Tão imprevisível quanto a eleição presidencial parece ser a escolha do Congresso. Especialistas estimam que haverá dez bancadas de tamanhos parecidos. Um cenário fragmentado muito semelhante ao que desencadeou a crise do chamado “quinquênio peruano perdido” (2011-2016), em que o país teve quatro presidentes, fruto do confronto entre o Executivo e o Congresso.
“Provavelmente, os candidatos que avançarem para o segundo turno serão as minorias que tiverem mais votos. E o Congresso será tão fragmentado como o atual ou ainda mais”, afirmou o cientista político Sandro Venturo. “Todos os candidatos tentam saciar a sede do cidadão, mas nenhum consegue se apresentar com uma liderança atraente. Isso mostra que a oferta política é deplorável.”
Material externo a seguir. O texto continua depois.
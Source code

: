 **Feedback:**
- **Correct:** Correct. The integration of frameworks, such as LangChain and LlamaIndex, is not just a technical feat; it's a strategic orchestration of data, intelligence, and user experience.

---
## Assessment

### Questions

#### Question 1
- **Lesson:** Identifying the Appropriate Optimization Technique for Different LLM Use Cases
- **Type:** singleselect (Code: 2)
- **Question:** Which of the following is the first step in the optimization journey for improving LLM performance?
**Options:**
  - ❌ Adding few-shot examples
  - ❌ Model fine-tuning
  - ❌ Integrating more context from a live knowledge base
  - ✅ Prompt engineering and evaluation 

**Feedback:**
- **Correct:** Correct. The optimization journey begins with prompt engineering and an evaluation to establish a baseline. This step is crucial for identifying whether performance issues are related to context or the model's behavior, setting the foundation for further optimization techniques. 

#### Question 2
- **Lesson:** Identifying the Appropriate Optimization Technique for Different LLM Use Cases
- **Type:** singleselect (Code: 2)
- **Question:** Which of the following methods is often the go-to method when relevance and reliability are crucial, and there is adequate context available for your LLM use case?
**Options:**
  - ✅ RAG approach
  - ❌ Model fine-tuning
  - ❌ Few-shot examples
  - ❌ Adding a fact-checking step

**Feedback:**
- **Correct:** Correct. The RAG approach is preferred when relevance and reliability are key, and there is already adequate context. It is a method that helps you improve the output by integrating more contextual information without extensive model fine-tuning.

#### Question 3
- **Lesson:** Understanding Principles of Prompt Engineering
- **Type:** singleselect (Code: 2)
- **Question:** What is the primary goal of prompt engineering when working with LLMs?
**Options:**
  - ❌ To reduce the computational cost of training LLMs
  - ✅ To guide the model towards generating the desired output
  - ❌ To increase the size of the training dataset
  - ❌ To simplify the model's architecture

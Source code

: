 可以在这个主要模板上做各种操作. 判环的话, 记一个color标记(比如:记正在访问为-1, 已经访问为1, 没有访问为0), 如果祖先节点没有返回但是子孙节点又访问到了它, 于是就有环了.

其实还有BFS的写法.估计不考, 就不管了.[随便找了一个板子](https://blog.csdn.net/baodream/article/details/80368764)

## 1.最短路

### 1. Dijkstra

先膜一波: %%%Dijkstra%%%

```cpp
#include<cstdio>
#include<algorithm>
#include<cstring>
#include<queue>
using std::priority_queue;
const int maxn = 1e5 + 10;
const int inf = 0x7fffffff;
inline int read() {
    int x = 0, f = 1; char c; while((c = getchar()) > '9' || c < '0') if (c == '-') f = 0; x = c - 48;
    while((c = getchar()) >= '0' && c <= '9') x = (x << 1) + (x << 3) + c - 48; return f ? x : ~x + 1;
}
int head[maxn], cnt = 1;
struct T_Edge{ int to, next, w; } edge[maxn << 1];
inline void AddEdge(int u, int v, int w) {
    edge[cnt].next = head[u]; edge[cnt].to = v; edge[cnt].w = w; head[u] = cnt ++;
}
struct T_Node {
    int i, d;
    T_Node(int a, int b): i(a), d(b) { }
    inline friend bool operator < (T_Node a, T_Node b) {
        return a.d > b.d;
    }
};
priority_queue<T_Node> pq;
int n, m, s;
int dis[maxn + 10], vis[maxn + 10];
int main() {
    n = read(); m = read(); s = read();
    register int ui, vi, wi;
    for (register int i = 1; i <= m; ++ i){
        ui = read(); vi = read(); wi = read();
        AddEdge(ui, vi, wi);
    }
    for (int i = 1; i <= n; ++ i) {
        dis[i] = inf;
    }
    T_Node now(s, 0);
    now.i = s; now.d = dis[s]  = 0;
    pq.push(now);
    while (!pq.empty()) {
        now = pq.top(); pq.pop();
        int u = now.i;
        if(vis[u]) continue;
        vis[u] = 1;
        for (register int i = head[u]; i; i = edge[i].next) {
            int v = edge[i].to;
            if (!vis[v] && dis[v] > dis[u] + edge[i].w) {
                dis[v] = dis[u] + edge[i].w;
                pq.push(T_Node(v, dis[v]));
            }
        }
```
Martin Tanaka, cientista político da Pontifícia Universidad Católica do Peru, em Lima, também critica o perfil dos candidatos. “Todos são muito fracos. Quando alguém cresce, em algum momento, vira alvo de ataques dos outros candidatos e são facilmente desconstruídos,” afirmou.
Embora a economia peruana, uma das mais fortes da região antes da pandemia, não tenha sido abalada com os constantes transtornos políticos, que incluíram a renúncia de um presidente, o afastamento de outro e até mesmo um Congresso fechado, suas fissuras começaram a aumentar. Aos efeitos causados pela pandemia, como o desemprego, soma-se uma Bolsa de Valores em queda e o preço do dólar oscilando. (Tradução de Romina Cácia).
As informações são do jornal O Estado de S. Paulo.